→ **WORK TO BE COMPLETED**
Transcribe the records below exactly, from their first line through the line containing "1. [Descargar git](https://git-scm.com/download/win)". Omit every line after it.

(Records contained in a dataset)
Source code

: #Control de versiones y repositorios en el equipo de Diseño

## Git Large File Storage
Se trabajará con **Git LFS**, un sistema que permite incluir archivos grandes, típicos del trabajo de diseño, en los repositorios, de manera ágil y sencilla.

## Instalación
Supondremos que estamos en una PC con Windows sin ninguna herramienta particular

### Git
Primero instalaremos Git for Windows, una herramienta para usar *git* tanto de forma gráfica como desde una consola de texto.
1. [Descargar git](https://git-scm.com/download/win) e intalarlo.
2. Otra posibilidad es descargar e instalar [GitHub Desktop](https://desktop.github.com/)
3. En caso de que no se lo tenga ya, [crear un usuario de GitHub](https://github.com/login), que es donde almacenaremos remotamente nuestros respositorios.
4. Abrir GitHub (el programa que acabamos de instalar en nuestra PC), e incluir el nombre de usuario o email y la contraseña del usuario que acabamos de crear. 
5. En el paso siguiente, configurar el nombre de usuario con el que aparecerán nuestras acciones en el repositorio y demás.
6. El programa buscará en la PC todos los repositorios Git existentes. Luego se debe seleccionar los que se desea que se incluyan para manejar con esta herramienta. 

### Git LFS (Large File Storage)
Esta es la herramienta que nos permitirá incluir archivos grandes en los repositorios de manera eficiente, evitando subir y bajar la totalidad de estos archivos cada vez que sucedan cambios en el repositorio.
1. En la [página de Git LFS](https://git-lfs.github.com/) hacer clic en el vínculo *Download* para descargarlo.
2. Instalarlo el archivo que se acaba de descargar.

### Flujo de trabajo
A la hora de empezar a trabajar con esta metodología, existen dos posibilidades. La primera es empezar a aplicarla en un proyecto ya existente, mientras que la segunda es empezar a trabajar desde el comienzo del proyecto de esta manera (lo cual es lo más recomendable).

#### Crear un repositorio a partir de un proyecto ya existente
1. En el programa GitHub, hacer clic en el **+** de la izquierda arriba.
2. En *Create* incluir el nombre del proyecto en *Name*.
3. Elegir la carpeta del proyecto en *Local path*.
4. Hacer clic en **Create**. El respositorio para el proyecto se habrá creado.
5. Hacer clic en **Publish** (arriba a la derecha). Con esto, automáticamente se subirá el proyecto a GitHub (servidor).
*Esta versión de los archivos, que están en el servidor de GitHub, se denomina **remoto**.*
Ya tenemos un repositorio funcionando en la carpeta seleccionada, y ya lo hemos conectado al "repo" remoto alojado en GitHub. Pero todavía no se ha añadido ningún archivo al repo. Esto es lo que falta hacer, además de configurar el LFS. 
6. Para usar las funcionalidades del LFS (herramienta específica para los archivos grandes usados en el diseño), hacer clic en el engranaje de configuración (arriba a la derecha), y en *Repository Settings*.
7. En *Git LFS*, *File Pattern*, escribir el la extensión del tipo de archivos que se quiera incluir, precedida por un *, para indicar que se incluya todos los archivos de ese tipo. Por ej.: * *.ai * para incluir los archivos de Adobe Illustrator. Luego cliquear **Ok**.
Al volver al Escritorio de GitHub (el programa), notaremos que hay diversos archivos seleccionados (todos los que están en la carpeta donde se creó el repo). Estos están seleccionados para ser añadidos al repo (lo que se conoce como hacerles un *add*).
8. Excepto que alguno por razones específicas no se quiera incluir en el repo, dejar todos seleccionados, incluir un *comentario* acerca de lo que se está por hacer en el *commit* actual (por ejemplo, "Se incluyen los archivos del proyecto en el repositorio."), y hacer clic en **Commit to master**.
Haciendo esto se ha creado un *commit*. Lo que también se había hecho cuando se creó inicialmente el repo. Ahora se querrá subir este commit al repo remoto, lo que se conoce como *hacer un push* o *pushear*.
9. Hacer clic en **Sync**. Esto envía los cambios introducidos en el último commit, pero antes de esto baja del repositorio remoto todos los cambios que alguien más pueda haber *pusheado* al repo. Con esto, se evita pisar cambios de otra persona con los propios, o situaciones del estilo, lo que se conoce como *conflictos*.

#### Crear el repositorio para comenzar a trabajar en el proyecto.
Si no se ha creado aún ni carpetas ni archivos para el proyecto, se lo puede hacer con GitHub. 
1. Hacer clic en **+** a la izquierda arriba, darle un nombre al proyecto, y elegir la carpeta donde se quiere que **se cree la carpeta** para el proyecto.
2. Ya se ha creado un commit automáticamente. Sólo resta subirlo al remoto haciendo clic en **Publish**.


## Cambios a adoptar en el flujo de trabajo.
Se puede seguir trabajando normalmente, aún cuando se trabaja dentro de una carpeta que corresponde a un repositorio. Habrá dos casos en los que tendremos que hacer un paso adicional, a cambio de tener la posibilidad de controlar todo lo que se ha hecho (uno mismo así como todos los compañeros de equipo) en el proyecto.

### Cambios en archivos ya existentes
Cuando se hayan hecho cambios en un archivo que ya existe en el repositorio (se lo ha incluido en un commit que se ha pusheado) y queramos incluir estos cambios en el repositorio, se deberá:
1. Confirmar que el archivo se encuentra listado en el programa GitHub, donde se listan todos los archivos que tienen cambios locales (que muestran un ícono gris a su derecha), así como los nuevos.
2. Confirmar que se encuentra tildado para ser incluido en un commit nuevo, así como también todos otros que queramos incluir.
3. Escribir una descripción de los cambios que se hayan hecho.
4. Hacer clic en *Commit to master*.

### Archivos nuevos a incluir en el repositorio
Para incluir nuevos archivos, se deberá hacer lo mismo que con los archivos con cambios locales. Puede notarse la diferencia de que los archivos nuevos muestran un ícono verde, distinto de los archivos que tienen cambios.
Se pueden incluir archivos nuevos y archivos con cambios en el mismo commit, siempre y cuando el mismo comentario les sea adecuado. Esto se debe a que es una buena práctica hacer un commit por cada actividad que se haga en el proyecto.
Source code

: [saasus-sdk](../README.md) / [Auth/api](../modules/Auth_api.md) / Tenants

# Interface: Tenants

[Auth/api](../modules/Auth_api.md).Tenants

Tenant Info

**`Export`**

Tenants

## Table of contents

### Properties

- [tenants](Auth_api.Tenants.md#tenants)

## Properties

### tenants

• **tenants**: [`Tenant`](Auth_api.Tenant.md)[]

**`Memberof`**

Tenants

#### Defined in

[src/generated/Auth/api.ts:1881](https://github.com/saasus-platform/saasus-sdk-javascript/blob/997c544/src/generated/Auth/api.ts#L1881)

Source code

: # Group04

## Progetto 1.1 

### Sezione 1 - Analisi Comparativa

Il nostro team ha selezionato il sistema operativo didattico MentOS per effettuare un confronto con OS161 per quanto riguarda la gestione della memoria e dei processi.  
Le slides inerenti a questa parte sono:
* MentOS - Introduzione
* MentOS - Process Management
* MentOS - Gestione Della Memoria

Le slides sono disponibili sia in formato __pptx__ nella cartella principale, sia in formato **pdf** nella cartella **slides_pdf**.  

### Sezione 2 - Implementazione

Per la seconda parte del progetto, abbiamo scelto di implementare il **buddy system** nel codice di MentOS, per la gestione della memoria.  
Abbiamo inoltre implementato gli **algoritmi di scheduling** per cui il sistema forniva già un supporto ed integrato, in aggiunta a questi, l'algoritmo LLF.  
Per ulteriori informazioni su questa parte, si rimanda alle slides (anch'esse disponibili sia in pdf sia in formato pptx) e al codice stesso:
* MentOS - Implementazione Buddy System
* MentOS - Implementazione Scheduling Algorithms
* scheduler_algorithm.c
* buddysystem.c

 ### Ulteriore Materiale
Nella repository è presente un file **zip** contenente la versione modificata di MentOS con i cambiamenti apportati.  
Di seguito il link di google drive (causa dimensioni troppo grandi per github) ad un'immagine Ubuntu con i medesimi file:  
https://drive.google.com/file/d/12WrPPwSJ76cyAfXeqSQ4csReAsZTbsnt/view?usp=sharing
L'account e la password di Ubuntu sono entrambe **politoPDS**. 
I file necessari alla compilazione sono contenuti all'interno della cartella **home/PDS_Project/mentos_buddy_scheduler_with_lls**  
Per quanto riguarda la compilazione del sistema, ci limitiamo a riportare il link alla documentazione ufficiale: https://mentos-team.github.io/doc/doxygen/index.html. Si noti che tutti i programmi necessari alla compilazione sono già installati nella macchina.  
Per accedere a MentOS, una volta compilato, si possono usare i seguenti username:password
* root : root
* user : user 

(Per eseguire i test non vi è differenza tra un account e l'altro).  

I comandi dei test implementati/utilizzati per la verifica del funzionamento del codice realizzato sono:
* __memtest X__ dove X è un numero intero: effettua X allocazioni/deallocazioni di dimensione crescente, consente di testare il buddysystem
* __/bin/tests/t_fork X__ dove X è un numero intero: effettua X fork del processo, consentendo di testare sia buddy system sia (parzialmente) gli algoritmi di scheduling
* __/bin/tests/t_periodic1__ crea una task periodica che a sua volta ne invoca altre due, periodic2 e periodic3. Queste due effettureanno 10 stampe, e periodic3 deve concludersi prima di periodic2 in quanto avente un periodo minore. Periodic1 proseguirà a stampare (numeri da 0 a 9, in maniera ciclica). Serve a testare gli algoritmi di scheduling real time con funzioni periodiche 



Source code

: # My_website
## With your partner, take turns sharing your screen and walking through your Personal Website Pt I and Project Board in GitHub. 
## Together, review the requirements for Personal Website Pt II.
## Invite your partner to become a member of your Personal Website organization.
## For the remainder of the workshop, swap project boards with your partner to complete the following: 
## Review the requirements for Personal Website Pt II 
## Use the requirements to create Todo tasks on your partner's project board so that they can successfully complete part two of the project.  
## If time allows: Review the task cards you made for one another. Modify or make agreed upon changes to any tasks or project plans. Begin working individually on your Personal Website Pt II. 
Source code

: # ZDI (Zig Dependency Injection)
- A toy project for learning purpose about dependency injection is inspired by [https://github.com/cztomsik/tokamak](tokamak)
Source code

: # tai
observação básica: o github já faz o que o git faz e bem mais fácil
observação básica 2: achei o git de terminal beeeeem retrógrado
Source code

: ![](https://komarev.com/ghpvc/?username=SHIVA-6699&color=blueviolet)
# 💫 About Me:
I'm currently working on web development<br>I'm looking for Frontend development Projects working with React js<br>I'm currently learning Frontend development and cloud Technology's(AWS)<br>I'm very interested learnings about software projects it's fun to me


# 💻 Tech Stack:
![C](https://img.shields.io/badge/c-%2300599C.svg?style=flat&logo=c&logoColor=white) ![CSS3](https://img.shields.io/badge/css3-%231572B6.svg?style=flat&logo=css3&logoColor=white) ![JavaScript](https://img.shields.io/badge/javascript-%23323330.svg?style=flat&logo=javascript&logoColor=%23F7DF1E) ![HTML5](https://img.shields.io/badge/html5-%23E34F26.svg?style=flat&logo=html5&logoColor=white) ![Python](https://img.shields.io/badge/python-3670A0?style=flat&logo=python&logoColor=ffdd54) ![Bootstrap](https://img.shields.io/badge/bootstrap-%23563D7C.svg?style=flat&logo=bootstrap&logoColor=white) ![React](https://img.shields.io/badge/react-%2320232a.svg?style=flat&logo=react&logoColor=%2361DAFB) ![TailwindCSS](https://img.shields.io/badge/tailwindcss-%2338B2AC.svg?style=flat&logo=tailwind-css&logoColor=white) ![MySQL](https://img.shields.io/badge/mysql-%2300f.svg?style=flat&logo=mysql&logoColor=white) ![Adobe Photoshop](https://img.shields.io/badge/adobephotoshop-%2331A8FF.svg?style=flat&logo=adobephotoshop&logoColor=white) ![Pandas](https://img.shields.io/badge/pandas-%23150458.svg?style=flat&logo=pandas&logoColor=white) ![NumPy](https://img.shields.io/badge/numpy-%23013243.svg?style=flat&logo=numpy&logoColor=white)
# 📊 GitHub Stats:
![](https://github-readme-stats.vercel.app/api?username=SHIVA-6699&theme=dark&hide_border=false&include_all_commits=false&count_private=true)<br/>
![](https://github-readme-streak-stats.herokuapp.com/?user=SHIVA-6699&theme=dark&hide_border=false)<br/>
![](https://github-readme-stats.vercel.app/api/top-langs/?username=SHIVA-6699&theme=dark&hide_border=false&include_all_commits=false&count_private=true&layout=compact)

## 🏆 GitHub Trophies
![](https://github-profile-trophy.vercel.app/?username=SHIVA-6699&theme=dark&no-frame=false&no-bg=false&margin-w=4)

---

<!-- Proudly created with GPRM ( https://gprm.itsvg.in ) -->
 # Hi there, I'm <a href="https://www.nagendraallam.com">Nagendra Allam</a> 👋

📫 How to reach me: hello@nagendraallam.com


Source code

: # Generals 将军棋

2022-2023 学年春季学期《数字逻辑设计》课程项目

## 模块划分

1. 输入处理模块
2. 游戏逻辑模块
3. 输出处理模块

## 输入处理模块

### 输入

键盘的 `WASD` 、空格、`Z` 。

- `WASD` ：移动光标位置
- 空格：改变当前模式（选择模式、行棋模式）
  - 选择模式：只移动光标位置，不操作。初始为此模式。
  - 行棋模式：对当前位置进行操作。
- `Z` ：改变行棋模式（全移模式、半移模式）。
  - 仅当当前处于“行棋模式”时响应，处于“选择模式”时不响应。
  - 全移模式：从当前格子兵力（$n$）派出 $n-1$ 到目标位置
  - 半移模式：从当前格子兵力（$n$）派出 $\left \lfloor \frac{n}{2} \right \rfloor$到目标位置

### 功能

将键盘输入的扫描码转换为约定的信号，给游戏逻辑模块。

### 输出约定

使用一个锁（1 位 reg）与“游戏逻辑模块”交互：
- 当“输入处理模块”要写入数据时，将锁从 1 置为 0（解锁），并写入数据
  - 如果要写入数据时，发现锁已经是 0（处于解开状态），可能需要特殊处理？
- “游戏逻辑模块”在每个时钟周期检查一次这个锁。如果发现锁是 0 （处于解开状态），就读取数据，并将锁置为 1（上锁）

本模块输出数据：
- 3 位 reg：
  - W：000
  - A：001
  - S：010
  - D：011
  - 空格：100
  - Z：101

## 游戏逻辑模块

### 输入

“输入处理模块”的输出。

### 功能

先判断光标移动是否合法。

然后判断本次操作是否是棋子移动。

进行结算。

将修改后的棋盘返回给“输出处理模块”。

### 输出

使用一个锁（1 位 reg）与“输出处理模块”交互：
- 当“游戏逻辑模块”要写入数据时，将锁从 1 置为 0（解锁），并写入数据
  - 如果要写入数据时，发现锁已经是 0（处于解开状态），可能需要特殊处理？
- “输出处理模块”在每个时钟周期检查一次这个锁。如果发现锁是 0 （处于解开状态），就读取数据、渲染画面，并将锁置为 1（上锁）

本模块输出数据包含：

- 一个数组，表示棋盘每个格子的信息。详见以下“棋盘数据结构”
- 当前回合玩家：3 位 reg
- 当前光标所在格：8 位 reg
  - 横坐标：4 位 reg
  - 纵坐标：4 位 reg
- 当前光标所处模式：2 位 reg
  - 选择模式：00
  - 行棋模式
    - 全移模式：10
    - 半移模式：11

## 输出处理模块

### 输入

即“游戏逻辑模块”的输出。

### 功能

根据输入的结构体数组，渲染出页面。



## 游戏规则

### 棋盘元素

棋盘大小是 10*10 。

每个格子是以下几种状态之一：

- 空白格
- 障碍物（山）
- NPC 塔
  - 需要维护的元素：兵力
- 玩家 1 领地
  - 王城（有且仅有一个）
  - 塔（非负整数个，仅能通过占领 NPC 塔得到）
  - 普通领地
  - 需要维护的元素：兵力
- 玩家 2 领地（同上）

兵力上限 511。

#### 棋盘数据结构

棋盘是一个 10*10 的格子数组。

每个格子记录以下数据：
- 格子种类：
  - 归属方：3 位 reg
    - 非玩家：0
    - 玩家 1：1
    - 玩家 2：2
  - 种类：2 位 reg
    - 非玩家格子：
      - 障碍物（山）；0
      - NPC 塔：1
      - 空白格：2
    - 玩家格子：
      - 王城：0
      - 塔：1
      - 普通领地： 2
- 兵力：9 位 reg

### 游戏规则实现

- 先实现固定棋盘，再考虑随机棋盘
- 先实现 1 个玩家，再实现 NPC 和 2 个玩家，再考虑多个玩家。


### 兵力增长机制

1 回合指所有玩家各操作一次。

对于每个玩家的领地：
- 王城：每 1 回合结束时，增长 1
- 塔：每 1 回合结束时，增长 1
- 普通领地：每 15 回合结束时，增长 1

→ **OUTPUT**
Source code

: #Control de versiones y repositorios en el equipo de Diseño

## Git Large File Storage
Se trabajará con **Git LFS**, un sistema que permite incluir archivos grandes, típicos del trabajo de diseño, en los repositorios, de manera ágil y sencilla.

## Instalación
Supondremos que estamos en una PC con Windows sin ninguna herramienta particular

### Git
Primero instalaremos Git for Windows, una herramienta para usar *git* tanto de forma gráfica como desde una consola de texto.
1. [Descargar git](https://git-scm.com/download/win) e intalarlo.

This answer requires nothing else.